102 S.W.2d 454 | Tex. App. | 1937
The appellee, Buford Wilson, will be referred to as plaintiff and the appellant as the insurance company.
Plaintiff brought this suit to recover disability insurance for thirteen weeks of disability at the rate of $20 per week. The insurance company issued its group policy No. 5266-GH to the Lion Oil Refining Company, insuring the employees of said company against disability resulting from sickness or injury, subject to certain limitations. As an employee of the Lion Oil Refining Company, plaintiff was insured under said group policy, and a certificate of insurance was duly issued to him. Pri- or to September 15, 1929, the plaintiff was working as a tool pusher for the Lion Oil Refining Company on a drilling rig near Jackson, Miss. When drilling ceased and the rig was removed to Smackover, Ark., he was given a three days’ vacation. While on the vacation the superintendent of the Lion Oil Refining Company called him by phone and directed 'him to go to Jackson, Miss., and go to work on a well, being drilled by the Home Oil Producing Company, which company, it seems, was a subsidiary of the Lion Oil Refining Company. There seems to be some dispute in the evidence as to which of said companies he was employed by at the time of his injury, but we think the point is immaterial.
On the 31st of October, 1929, while working on the drilling rig under the employment above mentioned, he sustained a broken leg and suffered thirteen weeks of total disability. He made due claim for workmen’s compensation insurance and received payments. He also gave notice and claim to the insurance company under the group policy above mentioned and payment was refused on the ground that the disability did not arise from causes insured against under the policy, and this suit followed.
The controlling question involved here is the validity of an exception occurring in the group policy and in the certificate of insurance issued to the plaintiff. The general insuring clause of the group policy was ■ as follows: “Upon receipt at its Home Office in New York City of due notice and proof that any such employees have become, while insured thereunder, wholly and continuously, disabled and prevented from performing any and every duty of his or her occupation by sickness, contracted or injury sustained, subject to the limitations in Section Five on Page Two hereof, The Company hereby promises to pay to such incapacitated employee the weekly indemnity provided in the Formula. * * * ”

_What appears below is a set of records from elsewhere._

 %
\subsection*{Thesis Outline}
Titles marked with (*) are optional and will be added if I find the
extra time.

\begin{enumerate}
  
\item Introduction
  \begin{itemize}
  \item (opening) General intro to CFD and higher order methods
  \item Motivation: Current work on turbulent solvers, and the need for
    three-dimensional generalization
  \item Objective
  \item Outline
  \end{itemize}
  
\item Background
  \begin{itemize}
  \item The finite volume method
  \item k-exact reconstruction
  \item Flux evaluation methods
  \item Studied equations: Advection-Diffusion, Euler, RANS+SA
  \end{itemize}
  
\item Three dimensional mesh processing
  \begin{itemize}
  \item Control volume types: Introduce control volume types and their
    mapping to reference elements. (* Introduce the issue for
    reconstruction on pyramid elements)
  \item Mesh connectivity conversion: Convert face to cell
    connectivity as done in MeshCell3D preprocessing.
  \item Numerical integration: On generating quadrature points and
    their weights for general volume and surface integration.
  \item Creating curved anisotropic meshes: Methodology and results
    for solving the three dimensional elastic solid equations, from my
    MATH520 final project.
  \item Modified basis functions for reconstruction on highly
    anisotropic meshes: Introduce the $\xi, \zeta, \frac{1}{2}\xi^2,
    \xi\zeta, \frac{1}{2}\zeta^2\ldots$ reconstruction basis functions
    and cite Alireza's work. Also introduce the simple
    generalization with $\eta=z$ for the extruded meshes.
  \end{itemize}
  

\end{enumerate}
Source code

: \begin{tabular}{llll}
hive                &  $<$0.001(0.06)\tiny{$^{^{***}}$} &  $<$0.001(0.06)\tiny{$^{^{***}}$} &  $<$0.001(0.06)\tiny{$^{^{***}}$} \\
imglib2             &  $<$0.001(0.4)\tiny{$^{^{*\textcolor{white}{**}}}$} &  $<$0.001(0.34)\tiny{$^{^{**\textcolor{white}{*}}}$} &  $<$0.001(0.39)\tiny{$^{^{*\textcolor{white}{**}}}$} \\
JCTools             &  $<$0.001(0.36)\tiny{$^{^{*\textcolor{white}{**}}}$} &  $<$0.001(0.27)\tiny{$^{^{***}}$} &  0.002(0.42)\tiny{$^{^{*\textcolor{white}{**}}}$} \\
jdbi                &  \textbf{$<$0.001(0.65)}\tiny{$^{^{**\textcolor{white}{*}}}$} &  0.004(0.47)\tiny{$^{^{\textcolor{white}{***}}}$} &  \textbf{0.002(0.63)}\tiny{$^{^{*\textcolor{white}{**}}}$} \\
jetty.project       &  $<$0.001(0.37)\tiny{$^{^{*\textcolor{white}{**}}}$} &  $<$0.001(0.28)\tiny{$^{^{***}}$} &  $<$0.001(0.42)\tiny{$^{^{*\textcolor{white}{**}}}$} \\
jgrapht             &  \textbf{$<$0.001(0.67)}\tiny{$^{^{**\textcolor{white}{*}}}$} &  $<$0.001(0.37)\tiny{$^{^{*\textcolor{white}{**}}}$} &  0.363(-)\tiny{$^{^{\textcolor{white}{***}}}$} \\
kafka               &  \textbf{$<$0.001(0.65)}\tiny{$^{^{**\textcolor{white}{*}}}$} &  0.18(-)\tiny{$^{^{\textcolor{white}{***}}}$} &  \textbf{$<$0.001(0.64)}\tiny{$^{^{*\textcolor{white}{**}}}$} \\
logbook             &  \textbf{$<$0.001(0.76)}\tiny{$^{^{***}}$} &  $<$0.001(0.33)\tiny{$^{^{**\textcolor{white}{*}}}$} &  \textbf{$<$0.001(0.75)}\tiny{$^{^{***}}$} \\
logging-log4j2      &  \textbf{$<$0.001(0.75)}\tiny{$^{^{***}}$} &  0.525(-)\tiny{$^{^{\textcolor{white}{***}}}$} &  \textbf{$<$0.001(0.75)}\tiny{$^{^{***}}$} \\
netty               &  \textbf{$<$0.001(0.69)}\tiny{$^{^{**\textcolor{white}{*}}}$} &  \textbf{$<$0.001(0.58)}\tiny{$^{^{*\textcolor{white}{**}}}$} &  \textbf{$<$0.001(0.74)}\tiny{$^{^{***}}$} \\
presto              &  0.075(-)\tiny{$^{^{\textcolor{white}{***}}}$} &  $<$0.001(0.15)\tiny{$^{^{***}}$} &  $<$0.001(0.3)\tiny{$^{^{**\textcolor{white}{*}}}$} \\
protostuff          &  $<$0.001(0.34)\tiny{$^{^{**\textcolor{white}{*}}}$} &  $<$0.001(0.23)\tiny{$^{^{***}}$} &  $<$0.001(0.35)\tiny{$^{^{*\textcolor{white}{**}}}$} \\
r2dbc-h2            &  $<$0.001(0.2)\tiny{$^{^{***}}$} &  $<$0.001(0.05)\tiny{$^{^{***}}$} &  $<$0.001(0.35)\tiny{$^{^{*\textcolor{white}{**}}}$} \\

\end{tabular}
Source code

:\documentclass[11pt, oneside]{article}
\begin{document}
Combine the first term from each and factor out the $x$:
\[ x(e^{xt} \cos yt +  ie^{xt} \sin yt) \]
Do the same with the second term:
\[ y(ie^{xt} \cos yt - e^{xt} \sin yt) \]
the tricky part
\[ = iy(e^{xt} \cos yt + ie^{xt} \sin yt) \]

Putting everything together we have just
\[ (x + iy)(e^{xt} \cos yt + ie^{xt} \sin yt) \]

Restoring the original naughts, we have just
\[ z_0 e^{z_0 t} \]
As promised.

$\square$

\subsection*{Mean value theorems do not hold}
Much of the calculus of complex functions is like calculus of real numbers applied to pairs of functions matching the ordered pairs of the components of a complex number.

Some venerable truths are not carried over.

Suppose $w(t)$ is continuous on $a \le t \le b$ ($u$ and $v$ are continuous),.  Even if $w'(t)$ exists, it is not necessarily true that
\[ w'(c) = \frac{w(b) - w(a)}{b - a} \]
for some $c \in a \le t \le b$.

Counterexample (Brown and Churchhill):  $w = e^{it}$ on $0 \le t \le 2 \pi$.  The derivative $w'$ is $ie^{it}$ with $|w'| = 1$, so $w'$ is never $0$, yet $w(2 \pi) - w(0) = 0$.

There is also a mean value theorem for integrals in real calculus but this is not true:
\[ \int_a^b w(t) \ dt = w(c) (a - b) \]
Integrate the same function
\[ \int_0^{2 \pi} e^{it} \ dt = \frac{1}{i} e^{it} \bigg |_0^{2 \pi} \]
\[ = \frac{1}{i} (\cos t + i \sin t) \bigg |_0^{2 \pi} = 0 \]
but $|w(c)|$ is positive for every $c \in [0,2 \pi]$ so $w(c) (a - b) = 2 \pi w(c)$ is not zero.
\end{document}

Section 5 on page 2 of the policy reads as follows:
“5. Limitations:
“(a) This insurance does not cover injuries arising out of, or in the course of, any employment for wage or profit.”

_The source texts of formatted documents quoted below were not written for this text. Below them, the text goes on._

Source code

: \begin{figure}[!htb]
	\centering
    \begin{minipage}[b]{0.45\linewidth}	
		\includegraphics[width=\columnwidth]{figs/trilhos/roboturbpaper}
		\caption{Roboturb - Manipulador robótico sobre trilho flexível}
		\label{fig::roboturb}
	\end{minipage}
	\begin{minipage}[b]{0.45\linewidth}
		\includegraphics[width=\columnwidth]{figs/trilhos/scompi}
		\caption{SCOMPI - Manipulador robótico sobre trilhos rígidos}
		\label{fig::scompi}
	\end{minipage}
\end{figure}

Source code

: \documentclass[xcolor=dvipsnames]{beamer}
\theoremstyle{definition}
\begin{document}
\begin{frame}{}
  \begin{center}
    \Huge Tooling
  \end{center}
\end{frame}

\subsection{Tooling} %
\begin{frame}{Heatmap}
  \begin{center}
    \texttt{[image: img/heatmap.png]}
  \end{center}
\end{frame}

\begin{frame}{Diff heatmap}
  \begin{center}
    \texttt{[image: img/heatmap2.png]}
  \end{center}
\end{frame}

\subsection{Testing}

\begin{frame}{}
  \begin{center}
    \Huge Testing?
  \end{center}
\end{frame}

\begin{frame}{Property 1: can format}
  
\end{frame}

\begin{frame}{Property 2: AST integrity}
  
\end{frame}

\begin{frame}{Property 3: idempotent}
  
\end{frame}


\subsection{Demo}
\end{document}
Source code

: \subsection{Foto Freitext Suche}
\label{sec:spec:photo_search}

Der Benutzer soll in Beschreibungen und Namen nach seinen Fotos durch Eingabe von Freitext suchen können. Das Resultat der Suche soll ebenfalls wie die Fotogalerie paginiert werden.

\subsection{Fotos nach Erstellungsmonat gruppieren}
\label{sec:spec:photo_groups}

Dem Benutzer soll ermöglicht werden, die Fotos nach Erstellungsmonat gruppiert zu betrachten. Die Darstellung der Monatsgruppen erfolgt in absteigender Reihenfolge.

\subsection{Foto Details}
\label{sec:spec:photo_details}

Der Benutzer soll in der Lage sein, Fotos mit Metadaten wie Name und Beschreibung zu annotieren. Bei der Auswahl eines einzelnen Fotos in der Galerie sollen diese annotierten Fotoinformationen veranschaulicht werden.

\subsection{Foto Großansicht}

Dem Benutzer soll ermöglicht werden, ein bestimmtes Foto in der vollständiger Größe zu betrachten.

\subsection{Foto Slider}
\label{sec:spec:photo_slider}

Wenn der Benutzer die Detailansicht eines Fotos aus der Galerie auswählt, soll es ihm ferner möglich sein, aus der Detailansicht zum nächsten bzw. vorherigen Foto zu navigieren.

On the face of the certificate issued to Wilson is found the following: “Certain limitations in said Group Health Policy which apply to the insurance evidenced by this certificate are described on the last page hereof.”

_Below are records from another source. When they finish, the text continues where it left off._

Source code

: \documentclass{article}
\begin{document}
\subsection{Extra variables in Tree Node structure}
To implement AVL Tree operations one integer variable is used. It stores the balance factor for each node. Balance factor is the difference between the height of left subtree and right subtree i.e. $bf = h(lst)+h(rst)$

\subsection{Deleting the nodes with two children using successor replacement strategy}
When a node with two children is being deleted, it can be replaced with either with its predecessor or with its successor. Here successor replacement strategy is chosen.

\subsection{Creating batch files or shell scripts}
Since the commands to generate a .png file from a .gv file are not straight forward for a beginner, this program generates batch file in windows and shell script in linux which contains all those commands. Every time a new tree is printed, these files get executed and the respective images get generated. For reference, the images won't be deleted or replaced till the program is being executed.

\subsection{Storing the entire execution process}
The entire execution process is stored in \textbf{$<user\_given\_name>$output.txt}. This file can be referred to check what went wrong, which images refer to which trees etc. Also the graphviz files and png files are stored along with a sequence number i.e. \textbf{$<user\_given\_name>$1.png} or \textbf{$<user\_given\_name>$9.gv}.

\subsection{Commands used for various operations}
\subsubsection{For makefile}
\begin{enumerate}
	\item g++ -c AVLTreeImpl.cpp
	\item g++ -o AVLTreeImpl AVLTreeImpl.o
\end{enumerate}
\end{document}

The plaintiff did not plead that his claim was not within the excepting clause. -
Opinion. .
It has been settled by our courts that, where an insurance policy excepts certain risks from its coverage, the burden is upon the claimant to plead and to prove that his cause of action did not fall within such exceptions. Travelers Ins. Co. v. Harris (Tex.Com.App.), 212 S.W. 933 (opinion adopted by Supreme Court). See, also, Amicable Life Ins. Co. v. O’Reilly (Tex.Civ.App.) 97 S.W. (2d) 246; and authorities cited. Here the plaintiff not only failed to plead that his cause of action did not fall within the exception, but on the contrary his pleading and proof show that his claim is for “a period of disablement due to injuries arising out of * * * employment for wage or profit” —a risk specifically excepted by the terms of the policy.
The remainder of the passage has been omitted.